*Aim of the exercise*:
Since pictures are not wanted in the copy, output only the rest of each record exactly.

*Dataset entries*:
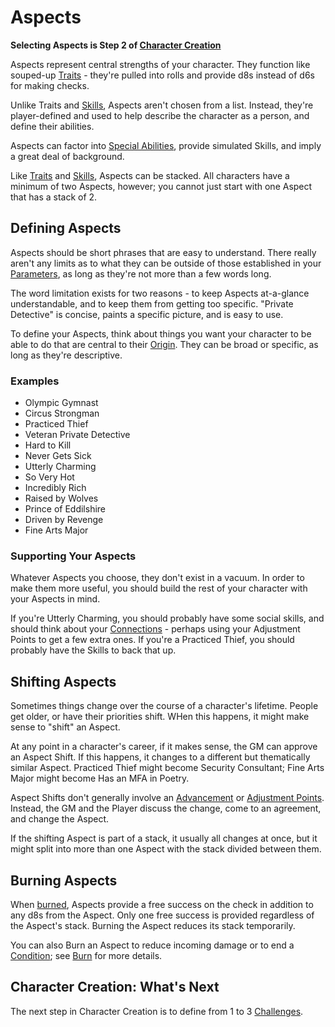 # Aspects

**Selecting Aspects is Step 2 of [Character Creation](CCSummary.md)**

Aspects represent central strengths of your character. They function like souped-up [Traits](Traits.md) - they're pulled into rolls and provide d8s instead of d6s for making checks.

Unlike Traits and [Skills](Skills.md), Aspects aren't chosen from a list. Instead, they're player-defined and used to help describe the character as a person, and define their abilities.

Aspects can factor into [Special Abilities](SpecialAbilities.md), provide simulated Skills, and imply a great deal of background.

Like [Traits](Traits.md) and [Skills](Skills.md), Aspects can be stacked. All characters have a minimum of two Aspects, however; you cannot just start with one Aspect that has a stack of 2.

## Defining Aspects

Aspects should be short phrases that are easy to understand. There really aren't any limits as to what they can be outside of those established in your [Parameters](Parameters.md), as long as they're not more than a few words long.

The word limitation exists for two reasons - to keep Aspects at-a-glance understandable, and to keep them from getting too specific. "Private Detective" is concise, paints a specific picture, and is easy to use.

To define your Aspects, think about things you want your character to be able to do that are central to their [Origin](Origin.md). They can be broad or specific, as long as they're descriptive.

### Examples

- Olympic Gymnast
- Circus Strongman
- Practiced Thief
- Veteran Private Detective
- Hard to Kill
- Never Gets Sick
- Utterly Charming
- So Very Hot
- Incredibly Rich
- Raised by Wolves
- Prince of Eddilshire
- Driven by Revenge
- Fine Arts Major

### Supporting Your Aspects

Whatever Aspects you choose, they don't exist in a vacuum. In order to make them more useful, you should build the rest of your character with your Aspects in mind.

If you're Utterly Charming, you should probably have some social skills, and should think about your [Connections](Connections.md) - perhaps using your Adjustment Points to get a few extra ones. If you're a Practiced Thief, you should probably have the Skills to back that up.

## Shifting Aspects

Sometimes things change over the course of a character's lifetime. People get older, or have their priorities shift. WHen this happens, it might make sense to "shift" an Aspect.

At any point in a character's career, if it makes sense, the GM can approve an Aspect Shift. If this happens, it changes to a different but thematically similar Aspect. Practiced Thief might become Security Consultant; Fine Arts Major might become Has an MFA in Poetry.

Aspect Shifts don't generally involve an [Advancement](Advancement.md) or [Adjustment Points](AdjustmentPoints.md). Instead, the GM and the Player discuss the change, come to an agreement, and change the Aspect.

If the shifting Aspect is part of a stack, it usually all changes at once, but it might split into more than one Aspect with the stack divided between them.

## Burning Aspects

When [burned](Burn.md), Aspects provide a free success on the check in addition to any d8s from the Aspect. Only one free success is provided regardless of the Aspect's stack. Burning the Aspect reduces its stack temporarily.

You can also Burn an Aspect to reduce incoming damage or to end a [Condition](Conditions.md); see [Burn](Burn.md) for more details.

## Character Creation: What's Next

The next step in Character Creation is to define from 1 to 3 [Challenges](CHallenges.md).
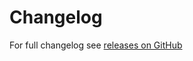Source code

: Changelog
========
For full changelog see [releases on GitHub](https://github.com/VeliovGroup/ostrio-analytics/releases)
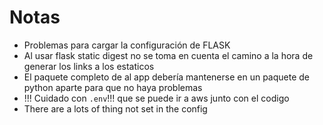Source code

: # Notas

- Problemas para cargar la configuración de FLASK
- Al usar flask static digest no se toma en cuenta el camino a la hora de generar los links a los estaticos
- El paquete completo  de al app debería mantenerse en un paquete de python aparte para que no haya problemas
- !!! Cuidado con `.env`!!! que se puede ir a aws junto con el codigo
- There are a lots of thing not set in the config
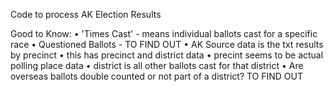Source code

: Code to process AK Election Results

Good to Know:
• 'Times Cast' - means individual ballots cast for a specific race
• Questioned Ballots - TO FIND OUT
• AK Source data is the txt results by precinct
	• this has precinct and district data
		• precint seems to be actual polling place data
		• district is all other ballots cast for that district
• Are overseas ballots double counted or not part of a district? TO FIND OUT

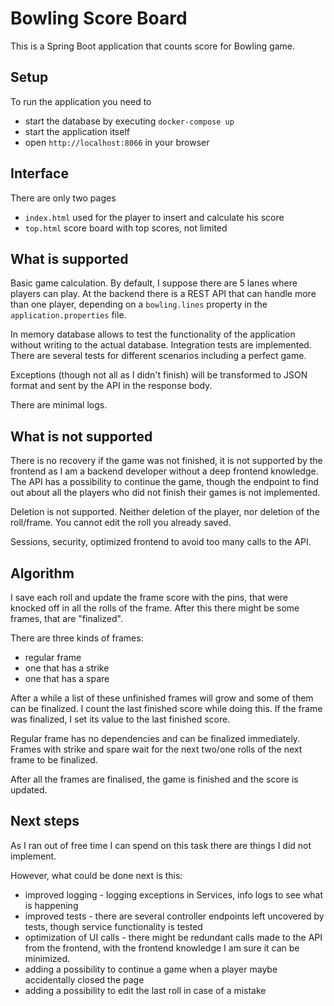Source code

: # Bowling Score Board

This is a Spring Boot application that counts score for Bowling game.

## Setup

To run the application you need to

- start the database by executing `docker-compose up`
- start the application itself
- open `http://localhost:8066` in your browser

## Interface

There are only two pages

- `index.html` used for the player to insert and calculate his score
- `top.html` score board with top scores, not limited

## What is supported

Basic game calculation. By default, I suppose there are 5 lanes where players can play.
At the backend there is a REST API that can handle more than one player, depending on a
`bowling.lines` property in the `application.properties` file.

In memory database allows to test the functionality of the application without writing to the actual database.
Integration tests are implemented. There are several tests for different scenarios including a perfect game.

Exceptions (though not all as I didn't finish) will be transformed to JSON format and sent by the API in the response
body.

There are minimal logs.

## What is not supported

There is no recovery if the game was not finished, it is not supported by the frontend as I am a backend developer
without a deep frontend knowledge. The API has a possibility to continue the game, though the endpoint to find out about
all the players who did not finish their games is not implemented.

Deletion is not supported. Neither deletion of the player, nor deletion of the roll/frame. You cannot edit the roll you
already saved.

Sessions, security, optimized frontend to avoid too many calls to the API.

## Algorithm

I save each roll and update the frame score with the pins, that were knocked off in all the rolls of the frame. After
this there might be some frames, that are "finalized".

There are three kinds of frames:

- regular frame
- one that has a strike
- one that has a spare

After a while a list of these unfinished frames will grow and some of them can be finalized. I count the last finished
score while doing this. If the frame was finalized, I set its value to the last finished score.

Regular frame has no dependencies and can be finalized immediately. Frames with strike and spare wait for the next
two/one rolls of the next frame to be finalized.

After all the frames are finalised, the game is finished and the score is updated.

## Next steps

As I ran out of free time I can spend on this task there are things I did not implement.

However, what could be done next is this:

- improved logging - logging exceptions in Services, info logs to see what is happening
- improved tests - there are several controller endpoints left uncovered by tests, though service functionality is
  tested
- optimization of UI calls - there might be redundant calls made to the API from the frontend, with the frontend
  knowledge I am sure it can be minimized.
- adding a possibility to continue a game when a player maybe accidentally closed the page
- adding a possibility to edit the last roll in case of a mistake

*Solution for this exercise*:
 # Aspects

**Selecting Aspects is Step 2 of [Character Creation](CCSummary.md)**

Aspects represent central strengths of your character. They function like souped-up [Traits](Traits.md) - they're pulled into rolls and provide d8s instead of d6s for making checks.

Unlike Traits and [Skills](Skills.md), Aspects aren't chosen from a list. Instead, they're player-defined and used to help describe the character as a person, and define their abilities.

Aspects can factor into [Special Abilities](SpecialAbilities.md), provide simulated Skills, and imply a great deal of background.

Like [Traits](Traits.md) and [Skills](Skills.md), Aspects can be stacked. All characters have a minimum of two Aspects, however; you cannot just start with one Aspect that has a stack of 2.

## Defining Aspects

Aspects should be short phrases that are easy to understand. There really aren't any limits as to what they can be outside of those established in your [Parameters](Parameters.md), as long as they're not more than a few words long.

The word limitation exists for two reasons - to keep Aspects at-a-glance understandable, and to keep them from getting too specific. "Private Detective" is concise, paints a specific picture, and is easy to use.

To define your Aspects, think about things you want your character to be able to do that are central to their [Origin](Origin.md). They can be broad or specific, as long as they're descriptive.

### Examples

- Olympic Gymnast
- Circus Strongman
- Practiced Thief
- Veteran Private Detective
- Hard to Kill
- Never Gets Sick
- Utterly Charming
- So Very Hot
- Incredibly Rich
- Raised by Wolves
- Prince of Eddilshire
- Driven by Revenge
- Fine Arts Major

### Supporting Your Aspects

Whatever Aspects you choose, they don't exist in a vacuum. In order to make them more useful, you should build the rest of your character with your Aspects in mind.

If you're Utterly Charming, you should probably have some social skills, and should think about your [Connections](Connections.md) - perhaps using your Adjustment Points to get a few extra ones. If you're a Practiced Thief, you should probably have the Skills to back that up.

## Shifting Aspects

Sometimes things change over the course of a character's lifetime. People get older, or have their priorities shift. WHen this happens, it might make sense to "shift" an Aspect.

At any point in a character's career, if it makes sense, the GM can approve an Aspect Shift. If this happens, it changes to a different but thematically similar Aspect. Practiced Thief might become Security Consultant; Fine Arts Major might become Has an MFA in Poetry.

Aspect Shifts don't generally involve an [Advancement](Advancement.md) or [Adjustment Points](AdjustmentPoints.md). Instead, the GM and the Player discuss the change, come to an agreement, and change the Aspect.

If the shifting Aspect is part of a stack, it usually all changes at once, but it might split into more than one Aspect with the stack divided between them.

## Burning Aspects

When [burned](Burn.md), Aspects provide a free success on the check in addition to any d8s from the Aspect. Only one free success is provided regardless of the Aspect's stack. Burning the Aspect reduces its stack temporarily.

You can also Burn an Aspect to reduce incoming damage or to end a [Condition](Conditions.md); see [Burn](Burn.md) for more details.

## Character Creation: What's Next

The next step in Character Creation is to define from 1 to 3 [Challenges](CHallenges.md).
Source code

: Changelog
========
For full changelog see [releases on GitHub](https://github.com/VeliovGroup/ostrio-analytics/releases)
Source code

: # Notas

- Problemas para cargar la configuración de FLASK
- Al usar flask static digest no se toma en cuenta el camino a la hora de generar los links a los estaticos
- El paquete completo  de al app debería mantenerse en un paquete de python aparte para que no haya problemas
- !!! Cuidado con `.env`!!! que se puede ir a aws junto con el codigo
- There are a lots of thing not set in the config
Source code

: Code to process AK Election Results

Good to Know:
• 'Times Cast' - means individual ballots cast for a specific race
• Questioned Ballots - TO FIND OUT
• AK Source data is the txt results by precinct
	• this has precinct and district data
		• precint seems to be actual polling place data
		• district is all other ballots cast for that district
• Are overseas ballots double counted or not part of a district? TO FIND OUT

Source code

: # Bowling Score Board

This is a Spring Boot application that counts score for Bowling game.

## Setup

To run the application you need to

- start the database by executing `docker-compose up`
- start the application itself
- open `http://localhost:8066` in your browser

## Interface

There are only two pages

- `index.html` used for the player to insert and calculate his score
- `top.html` score board with top scores, not limited

## What is supported

Basic game calculation. By default, I suppose there are 5 lanes where players can play.
At the backend there is a REST API that can handle more than one player, depending on a
`bowling.lines` property in the `application.properties` file.

In memory database allows to test the functionality of the application without writing to the actual database.
Integration tests are implemented. There are several tests for different scenarios including a perfect game.

Exceptions (though not all as I didn't finish) will be transformed to JSON format and sent by the API in the response
body.

There are minimal logs.

## What is not supported

There is no recovery if the game was not finished, it is not supported by the frontend as I am a backend developer
without a deep frontend knowledge. The API has a possibility to continue the game, though the endpoint to find out about
all the players who did not finish their games is not implemented.

Deletion is not supported. Neither deletion of the player, nor deletion of the roll/frame. You cannot edit the roll you
already saved.

Sessions, security, optimized frontend to avoid too many calls to the API.

## Algorithm

I save each roll and update the frame score with the pins, that were knocked off in all the rolls of the frame. After
this there might be some frames, that are "finalized".

There are three kinds of frames:

- regular frame
- one that has a strike
- one that has a spare

After a while a list of these unfinished frames will grow and some of them can be finalized. I count the last finished
score while doing this. If the frame was finalized, I set its value to the last finished score.

Regular frame has no dependencies and can be finalized immediately. Frames with strike and spare wait for the next
two/one rolls of the next frame to be finalized.

After all the frames are finalised, the game is finished and the score is updated.

## Next steps

As I ran out of free time I can spend on this task there are things I did not implement.

However, what could be done next is this:

- improved logging - logging exceptions in Services, info logs to see what is happening
- improved tests - there are several controller endpoints left uncovered by tests, though service functionality is
  tested
- optimization of UI calls - there might be redundant calls made to the API from the frontend, with the frontend
  knowledge I am sure it can be minimized.
- adding a possibility to continue a game when a player maybe accidentally closed the page
- adding a possibility to edit the last roll in case of a mistake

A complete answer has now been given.